Answer
$y+z=1$
Work Step by Step
Theorem
If $a,b,c$ and $d$ are constants and $a,b,c$ are not all zero, then the graph of the equation
\begin{align}
ax+by+cz+d=0
\end{align}
is a plane has vector $\mathbf{n}=\langle a,b,c\rangle$ as a normal.

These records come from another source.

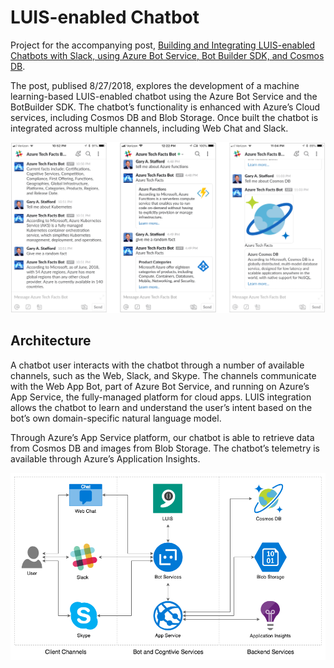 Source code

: # LUIS-enabled Chatbot

Project for the accompanying post, [Building and Integrating LUIS-enabled Chatbots with Slack, using Azure Bot Service, Bot Builder SDK, and Cosmos DB](https://programmaticponderings.com/).

The post, publised 8/27/2018, explores the development of a machine learning-based LUIS-enabled chatbot using the Azure Bot Service and the BotBuilder SDK. The chatbot’s functionality is enhanced with Azure’s Cloud services, including Cosmos DB and Blob Storage. Once built the chatbot is integrated across multiple channels, including Web Chat and Slack.

![Slack App](./pics/mobile-skype.png)

## Architecture

A chatbot user interacts with the chatbot through a number of available channels, such as the Web, Slack, and Skype. The channels communicate with the Web App Bot, part of Azure Bot Service, and running on Azure’s App Service, the fully-managed platform for cloud apps. LUIS integration allows the chatbot to learn and understand the user’s intent based on the bot’s own domain-specific natural language model.

Through Azure’s App Service platform, our chatbot is able to retrieve data from Cosmos DB and images from Blob Storage. The chatbot’s telemetry is available through Azure’s Application Insights.

![Chatbot Architecture](./pics/azure-chatbot-diagram.png)
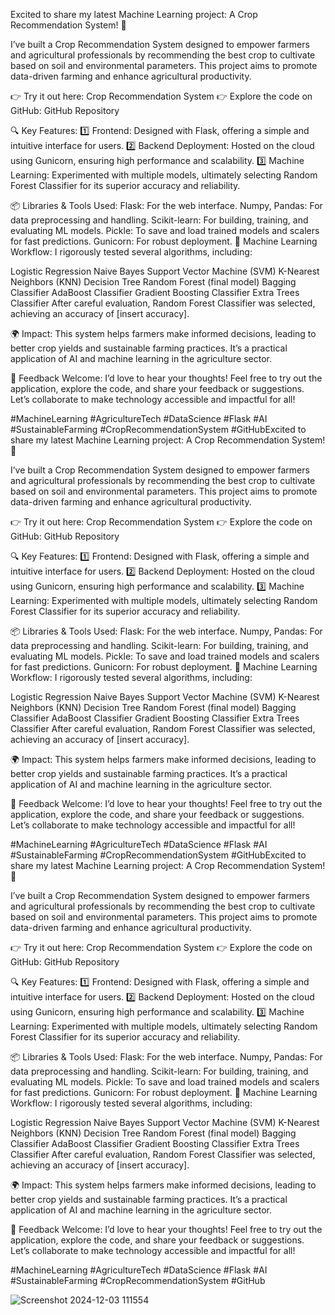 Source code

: Excited to share my latest Machine Learning project: A Crop Recommendation System! 🌾

I’ve built a Crop Recommendation System designed to empower farmers and agricultural professionals by recommending the best crop to cultivate based on soil and environmental parameters. This project aims to promote data-driven farming and enhance agricultural productivity.

👉 Try it out here: Crop Recommendation System
👉 Explore the code on GitHub: GitHub Repository

🔍 Key Features:
1️⃣ Frontend: Designed with Flask, offering a simple and intuitive interface for users.
2️⃣ Backend Deployment: Hosted on the cloud using Gunicorn, ensuring high performance and scalability.
3️⃣ Machine Learning: Experimented with multiple models, ultimately selecting Random Forest Classifier for its superior accuracy and reliability.

📦 Libraries & Tools Used:
Flask: For the web interface.
Numpy, Pandas: For data preprocessing and handling.
Scikit-learn: For building, training, and evaluating ML models.
Pickle: To save and load trained models and scalers for fast predictions.
Gunicorn: For robust deployment.
🤖 Machine Learning Workflow:
I rigorously tested several algorithms, including:

Logistic Regression
Naive Bayes
Support Vector Machine (SVM)
K-Nearest Neighbors (KNN)
Decision Tree
Random Forest (final model)
Bagging Classifier
AdaBoost Classifier
Gradient Boosting Classifier
Extra Trees Classifier
After careful evaluation, Random Forest Classifier was selected, achieving an accuracy of [insert accuracy].

🌍 Impact:
This system helps farmers make informed decisions, leading to better crop yields and sustainable farming practices. It’s a practical application of AI and machine learning in the agriculture sector.

💬 Feedback Welcome:
I’d love to hear your thoughts! Feel free to try out the application, explore the code, and share your feedback or suggestions. Let’s collaborate to make technology accessible and impactful for all!

#MachineLearning #AgricultureTech #DataScience #Flask #AI #SustainableFarming #CropRecommendationSystem #GitHubExcited to share my latest Machine Learning project: A Crop Recommendation System! 🌾

I’ve built a Crop Recommendation System designed to empower farmers and agricultural professionals by recommending the best crop to cultivate based on soil and environmental parameters. This project aims to promote data-driven farming and enhance agricultural productivity.

👉 Try it out here: Crop Recommendation System
👉 Explore the code on GitHub: GitHub Repository

🔍 Key Features:
1️⃣ Frontend: Designed with Flask, offering a simple and intuitive interface for users.
2️⃣ Backend Deployment: Hosted on the cloud using Gunicorn, ensuring high performance and scalability.
3️⃣ Machine Learning: Experimented with multiple models, ultimately selecting Random Forest Classifier for its superior accuracy and reliability.

📦 Libraries & Tools Used:
Flask: For the web interface.
Numpy, Pandas: For data preprocessing and handling.
Scikit-learn: For building, training, and evaluating ML models.
Pickle: To save and load trained models and scalers for fast predictions.
Gunicorn: For robust deployment.
🤖 Machine Learning Workflow:
I rigorously tested several algorithms, including:

Logistic Regression
Naive Bayes
Support Vector Machine (SVM)
K-Nearest Neighbors (KNN)
Decision Tree
Random Forest (final model)
Bagging Classifier
AdaBoost Classifier
Gradient Boosting Classifier
Extra Trees Classifier
After careful evaluation, Random Forest Classifier was selected, achieving an accuracy of [insert accuracy].

🌍 Impact:
This system helps farmers make informed decisions, leading to better crop yields and sustainable farming practices. It’s a practical application of AI and machine learning in the agriculture sector.

💬 Feedback Welcome:
I’d love to hear your thoughts! Feel free to try out the application, explore the code, and share your feedback or suggestions. Let’s collaborate to make technology accessible and impactful for all!

#MachineLearning #AgricultureTech #DataScience #Flask #AI #SustainableFarming #CropRecommendationSystem #GitHubExcited to share my latest Machine Learning project: A Crop Recommendation System! 🌾

I’ve built a Crop Recommendation System designed to empower farmers and agricultural professionals by recommending the best crop to cultivate based on soil and environmental parameters. This project aims to promote data-driven farming and enhance agricultural productivity.

👉 Try it out here: Crop Recommendation System
👉 Explore the code on GitHub: GitHub Repository

🔍 Key Features:
1️⃣ Frontend: Designed with Flask, offering a simple and intuitive interface for users.
2️⃣ Backend Deployment: Hosted on the cloud using Gunicorn, ensuring high performance and scalability.
3️⃣ Machine Learning: Experimented with multiple models, ultimately selecting Random Forest Classifier for its superior accuracy and reliability.

📦 Libraries & Tools Used:
Flask: For the web interface.
Numpy, Pandas: For data preprocessing and handling.
Scikit-learn: For building, training, and evaluating ML models.
Pickle: To save and load trained models and scalers for fast predictions.
Gunicorn: For robust deployment.
🤖 Machine Learning Workflow:
I rigorously tested several algorithms, including:

Logistic Regression
Naive Bayes
Support Vector Machine (SVM)
K-Nearest Neighbors (KNN)
Decision Tree
Random Forest (final model)
Bagging Classifier
AdaBoost Classifier
Gradient Boosting Classifier
Extra Trees Classifier
After careful evaluation, Random Forest Classifier was selected, achieving an accuracy of [insert accuracy].

🌍 Impact:
This system helps farmers make informed decisions, leading to better crop yields and sustainable farming practices. It’s a practical application of AI and machine learning in the agriculture sector.

💬 Feedback Welcome:
I’d love to hear your thoughts! Feel free to try out the application, explore the code, and share your feedback or suggestions. Let’s collaborate to make technology accessible and impactful for all!

#MachineLearning #AgricultureTech #DataScience #Flask #AI #SustainableFarming #CropRecommendationSystem #GitHub

![Screenshot 2024-12-03 111554](https://github.com/user-attachments/assets/f1ddd7fc-5956-4160-9f06-52ca566fc55f)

From the figure we notice that the plane passe through $P(0,0,1)$, $Q(0,1,0)$ and $R(1,1,0)$, then,
\begin{align}
\mathbf{u}=\overrightarrow{PQ}=\langle0,1,-1\rangle,\quad \mathbf{v}=\overrightarrow{QR}=\langle1,0,0\rangle
\end{align}
are vectors on the plane. Therefore, $\mathbf{n}=\mathbf{u}\times\mathbf{v}$ is a normal vector to the plane which equation can be written as
\begin{align}
ax+by+cz=d
\end{align}
where $\mathbf{n}=\langle a,b,c\rangle$. Since
\begin{align}
\mathbf{n}=\mathbf{u}\times\mathbf{v}=
\begin{vmatrix}
\mathbf{i} & \mathbf{j} & \mathbf{k} \\
0 & 1 & -1 \\
1 & 0 & 0 \
\end{vmatrix}=0\mathbf{i}-\mathbf{j}-\mathbf{k}=\langle0,-1,-1\rangle
\end{align}
the equation results:
\begin{align}
\left(x\right)-\left(y\right)-\left(z\right)=d=-y-z=d
\end{align}
Since the plane passes through $P(0,0,1)$ we have that
\begin{align}
-0-1=d\Rightarrow d=-1
\end{align}
Thus, the equation of the plane is:
\begin{align}
y+z=1
\end{align}